Conservatives Should Take Full Advantage of the Debt Ceiling

By Sutton Truluck, Research Assistant at Heritage Action for America.

On Sunday, the Trump administration formally requested Congress pair an 18-month suspension of our nation’s debt ceiling with much-needed emergency spending for Hurricane Harvey relief. Today, President Trump reportedly endorsed the idea of pairing Harvey spending with a short-term suspension of the debt ceiling — an idea pitched by congressional Democrats.

That approach should be a non-starter. This might be politically convenient, but as Heritage summarized, would result “[in] another bad budget deal. Rather, Congress should address the debt limit separately, and adopt spending controls before raising the debt limit again.”

Specifically to Harvey funding and the debt ceiling, Heritage Action’s Michael Needham voiced concern that especially when emergency considerations are involved, Congress should consider the issues separately. Tying a debt ceiling increase to emergency disaster relief is simply exploiting people that lost their homes and businesses to continue Washington’s spending binge.

As The Heritage Foundation recently advised, with the national debt nearing $20 trillion, Congress must rein in spending before raising the debt ceiling again. Conservatives should fight, as they have traditionally, to use the debt ceiling debate to addresses our nation’s serious fiscal challenges.

To be sure, the media will push false and exaggerated claims by partisan Democrats — while the bipartisan establishment attempts to shrug off the issue entirely. Ultimately, conservatives must insist that any debt ceiling increases achieve meaningful reforms to Washington’s bipartisan sending problem.  The deal reportedly struck by the president and Democrat leaders suggest the upcoming fiscal fights will be tough, but Americans deserve an honest debate from Washington. It is almost impossible to overstate the scope of the problem and there are plenty of policy solutions worth fighting over. But conservatives should also focus on rebutting the politically motivated myth that undermined recent debt ceiling debates.

Michael Needham, CEO of Heritage Action, exposed this myth:  

The simple act of refusing to raise the debt ceiling would not cause America to default on its public debt… Reaching the debt ceiling would not be catastrophic, nor would taking the time to couple raising the debt limit with common-sense policy changes aimed at getting our fiscal house in order. What would be catastrophic is a continuation of the status quo… Now is not the time for rhetoric, strategic ambiguity, or empty promises.

The reality, as Heritage explains, is the government would not immediately default on its debt payments as a result of hitting the debt ceiling since tax revenues continue flowing into Treasury. The Obama administration was simply wrong when it said failure to raise the debt ceiling would “precipitate a default” and “have catastrophic economic consequences.”

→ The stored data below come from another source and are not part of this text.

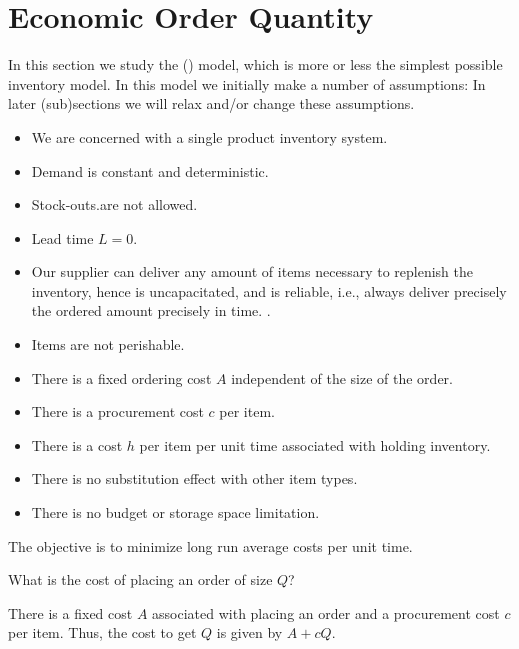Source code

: \section{Economic Order Quantity}
\label{sec:deterministic}



In this section we study the  () model, which is more or less the simplest possible inventory model. In this model we initially make a number of  assumptions: In later (sub)sections we will relax and/or change these assumptions.

\begin{itemize}
\item We are concerned with a single product inventory system.
\item Demand is constant and deterministic.
\item Stock-outs.are not allowed.
\item Lead time $L=0$.
\item Our supplier can deliver any amount of items necessary to replenish the inventory, hence is uncapacitated,  and is reliable, i.e., always deliver precisely the ordered amount precisely in time. . 
\item Items are not perishable.
\item There is a fixed ordering cost $A$ independent of the size of the order.
\item There is a procurement cost $c$ per item.
\item There is a cost $h$ per item per unit time associated with holding inventory.
\item There is no substitution effect with other item types.
\item There is no budget or storage space limitation.
\end{itemize}

The objective is to minimize long run average costs per unit time. 

\begin{exercise}
  What is the cost of placing an order of size $Q$?
  \begin{solution}
 There is a fixed cost $A$ associated with placing an order and a procurement cost $c$  per item. Thus,  the cost to get $Q$ is given by $A+c Q$.
  \end{solution}
\end{exercise}


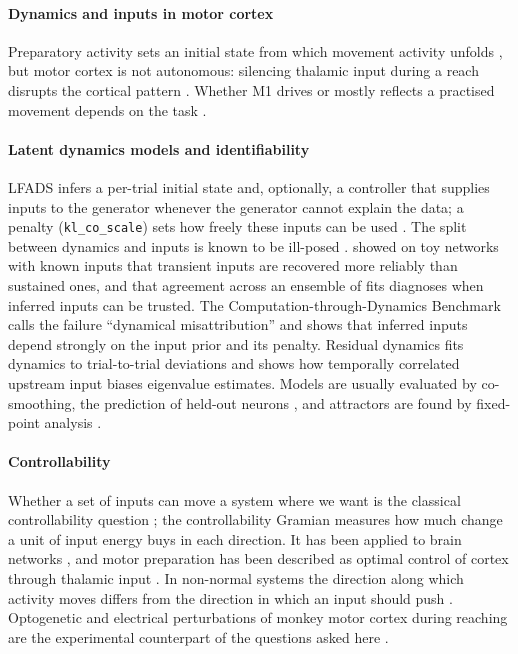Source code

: \documentclass[11pt,a4paper]{article}
\newcommand{\kl}{\texttt{kl\_co\_scale}}
\begin{document}
\paragraph{Dynamics and inputs in motor cortex} Preparatory activity sets an initial state from which movement activity unfolds \citep{churchland2012,vyas2020}, but motor cortex is not autonomous: silencing thalamic input during a reach disrupts the cortical pattern \citep{sauerbrei2020}. Whether M1 drives or mostly reflects a practised movement depends on the task \citep{guo2015,kawai2015}.

\paragraph{Latent dynamics models and identifiability} LFADS infers a per-trial initial state and, optionally, a controller that supplies inputs to the generator whenever the generator cannot explain the data; a penalty (\kl) sets how freely these inputs can be used \citep{sussillo2016,pandarinath2018}. The split between dynamics and inputs is known to be ill-posed \citep{sussillo2016}. \citet{malonis2026} showed on toy networks with known inputs that transient inputs are recovered more reliably than sustained ones, and that agreement across an ensemble of fits diagnoses when inferred inputs can be trusted. The Computation-through-Dynamics Benchmark \citep{versteeg2025} calls the failure ``dynamical misattribution'' and shows that inferred inputs depend strongly on the input prior and its penalty. Residual dynamics \citep{galgali2023} fits dynamics to trial-to-trial deviations and shows how temporally correlated upstream input biases eigenvalue estimates. Models are usually evaluated by co-smoothing, the prediction of held-out neurons \citep{pei2021}, and attractors are found by fixed-point analysis \citep{sussillo2013}.

\paragraph{Controllability} Whether a set of inputs can move a system where we want is the classical controllability question \citep{kalman1960}; the controllability Gramian measures how much change a unit of input energy buys in each direction. It has been applied to brain networks \citep{gu2015}, and motor preparation has been described as optimal control of cortex through thalamic input \citep{kao2021}. In non-normal systems the direction along which activity moves differs from the direction in which an input should push \citep{goldman2009,murphy2009}. Optogenetic and electrical perturbations of monkey motor cortex during reaching are the experimental counterpart of the questions asked here \citep{oshea2022}.
\end{document}
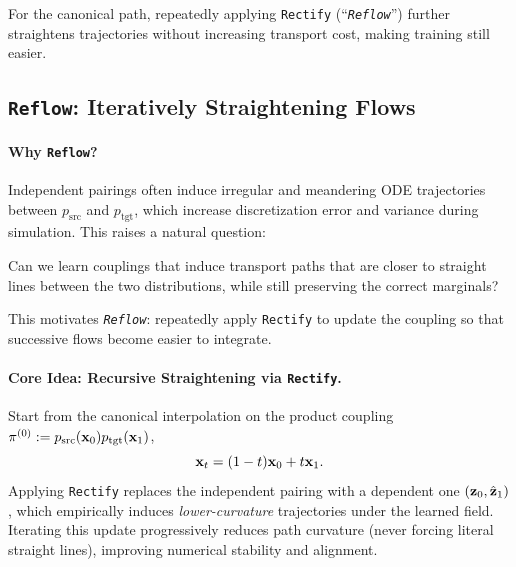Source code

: For the canonical path, repeatedly applying \texttt{Rectify} (``\emph{\texttt{Reflow}}'') further straightens trajectories without increasing transport cost, making training still easier.




\subsection{\texttt{Reflow}: Iteratively Straightening Flows}\label{subsec:reflow-def}

\paragraph{Why \texttt{Reflow}?}
Independent pairings often induce irregular and meandering ODE trajectories between $p_{\text{src}}$ and $p_{\text{tgt}}$, which increase discretization error and variance during simulation. This raises a natural question:

\begin{question}\label{ques:straight}
Can we learn couplings that induce transport paths that are closer to straight lines between the two distributions, while still preserving the correct marginals?
\end{question}

This motivates \emph{\texttt{Reflow}}: repeatedly apply \texttt{Rectify} to update the coupling so that successive flows become easier to integrate.

\paragraph{Core Idea: Recursive Straightening via \texttt{Rectify}.}
Start from the canonical interpolation on the product coupling $\pi^{(0)}:=p_{\text{src}}(\rvx_0)p_{\text{tgt}}(\rvx_1)$,
\[
\rvx_t = (1-t) \rvx_0 + t \rvx_1.
\]
Applying \texttt{Rectify} replaces the independent pairing with a dependent one $(\rvz_0,\hat\rvz_1)$, which empirically induces \emph{lower-curvature} trajectories under the learned field. Iterating this update progressively reduces path curvature (never forcing literal straight lines), improving numerical stability and alignment.

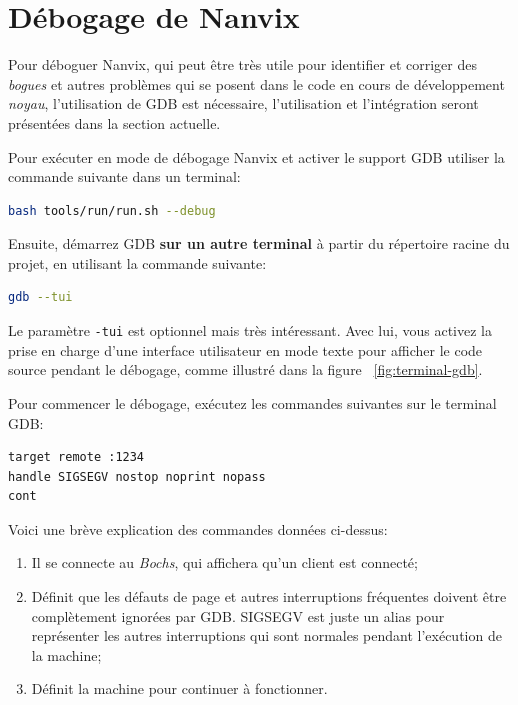 \documentclass[11pt]{article}
\begin{document}
\section{Débogage de Nanvix}
\label{sec:debug}



Pour déboguer Nanvix, qui peut être très utile pour identifier
et corriger des \textit{bogues} et autres problèmes qui se posent
dans le code en cours de développement \textit {noyau},
l'utilisation de GDB est nécessaire, l'utilisation et l'intégration
seront présentées dans la section actuelle. 

Pour exécuter en mode de débogage Nanvix et activer le support GDB
utiliser la commande suivante dans un terminal: \\

\begin{lstlisting}[language=bash,numbers=none,frame=single]
bash tools/run/run.sh --debug
\end{lstlisting}

\vspace{0.3cm}
Ensuite, démarrez GDB \textbf {sur un autre terminal} à
partir du répertoire racine du projet, en utilisant la commande
suivante: \\

\begin{lstlisting}[language=bash,numbers=none,frame=single]
gdb --tui
\end{lstlisting}

Le paramètre \texttt{-tui} est optionnel mais très intéressant. Avec
lui, vous activez la prise en charge d'une interface utilisateur en
mode texte pour afficher le code source pendant le débogage, comme
illustré dans la figure ~\ref{fig:terminal-gdb}.

Pour commencer le débogage, exécutez les commandes suivantes sur le
terminal GDB: \\

\begin{lstlisting}[language=sh,numbers=none,frame=single]
target remote :1234
handle SIGSEGV nostop noprint nopass
cont
\end{lstlisting}

\vspace{0.3cm}
Voici une brève explication des commandes données ci-dessus:

\begin{enumerate}
	\item Il se connecte au \textit{Bochs}, qui affichera  qu'un client est connecté;
	\item Définit que les défauts de page et autres interruptions
          fréquentes doivent être complètement ignorées par GDB. SIGSEGV
          est juste un alias pour représenter les autres interruptions qui
          sont normales pendant l'exécution de la machine;
	\item Définit la machine pour continuer à fonctionner.
\end{enumerate}
\end{document}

The Trump administration has peeled back rhetoric in favor of the more truthful “critical” description mentioned above — but still relies on the default myth to tamp down demands from Congress. The administration should instead work with Congress to raise the debt ceiling in a responsible way.

Meanwhile, the Washington establishment is pained that the debt ceiling even exists. Republican members facing reelection complain that their vote to saddle the country with even more debt amounts to political suicide — as their primary opponents inevitably use it against them on the campaign trail.

This might be the case (and thankfully often is) but incumbents can do something about it instead of kicking the can down the road — the ceiling was created by legislation that was signed into law and any changes to the law require new legislation. This happens routinely. Members have ample opportunity to push for course corrections — to reform entitlements, reduce discretionary spending, or correct the legislative processes that lead to annual deficits in the first place.

This is what voters want. It fueled the Tea Party movement that sent fiscally responsible conservatives to Washington. When they got there, they delivered on campaign promises by passing the Budget Control Act of 2011 (BCA). The BCA made debt ceiling increases contingent upon long term course corrections. It established limits or “caps” on discretionary spending to ensure future Congresses could not relapse into reckless spending addictions.

The debt ceiling is a unique tool for reigning in government. It deserves separate deliberation and should not be combined, as recent reports suggest might be the case in September, to unrelated government funding bills or emergency funding for Hurricane Harvey relief. As The Heritage Foundation explained last week, emergency spending must meet five criteria: necessary, sudden, urgent, unforeseen, and not permanent.

When Congress backs itself into time constraints, the regular legislative process is generally abandoned. The results are disastrous backroom deals rammed through at the last minute. “Must pass” spending bills are the worst offenders because the consequences of not passing them are the highest — government “shutdown”. Spending bills are notoriously riddled with special interest carve outs because of who gets to draft them and what they entail — appropriations committee members picking and choosing detailed spending specifics.

The debt ceiling should not be thrown into this mess. As Heritage notes, the “consequences of reaching the debt limit are quite different from the consequences of a government shutdown as a result of the inability of Congress and the President to agree on spending levels for government agencies.” Congress has more time and options on raising the ceiling than on funding the government — the debt ceiling should remain separate as to control, not enable, spending.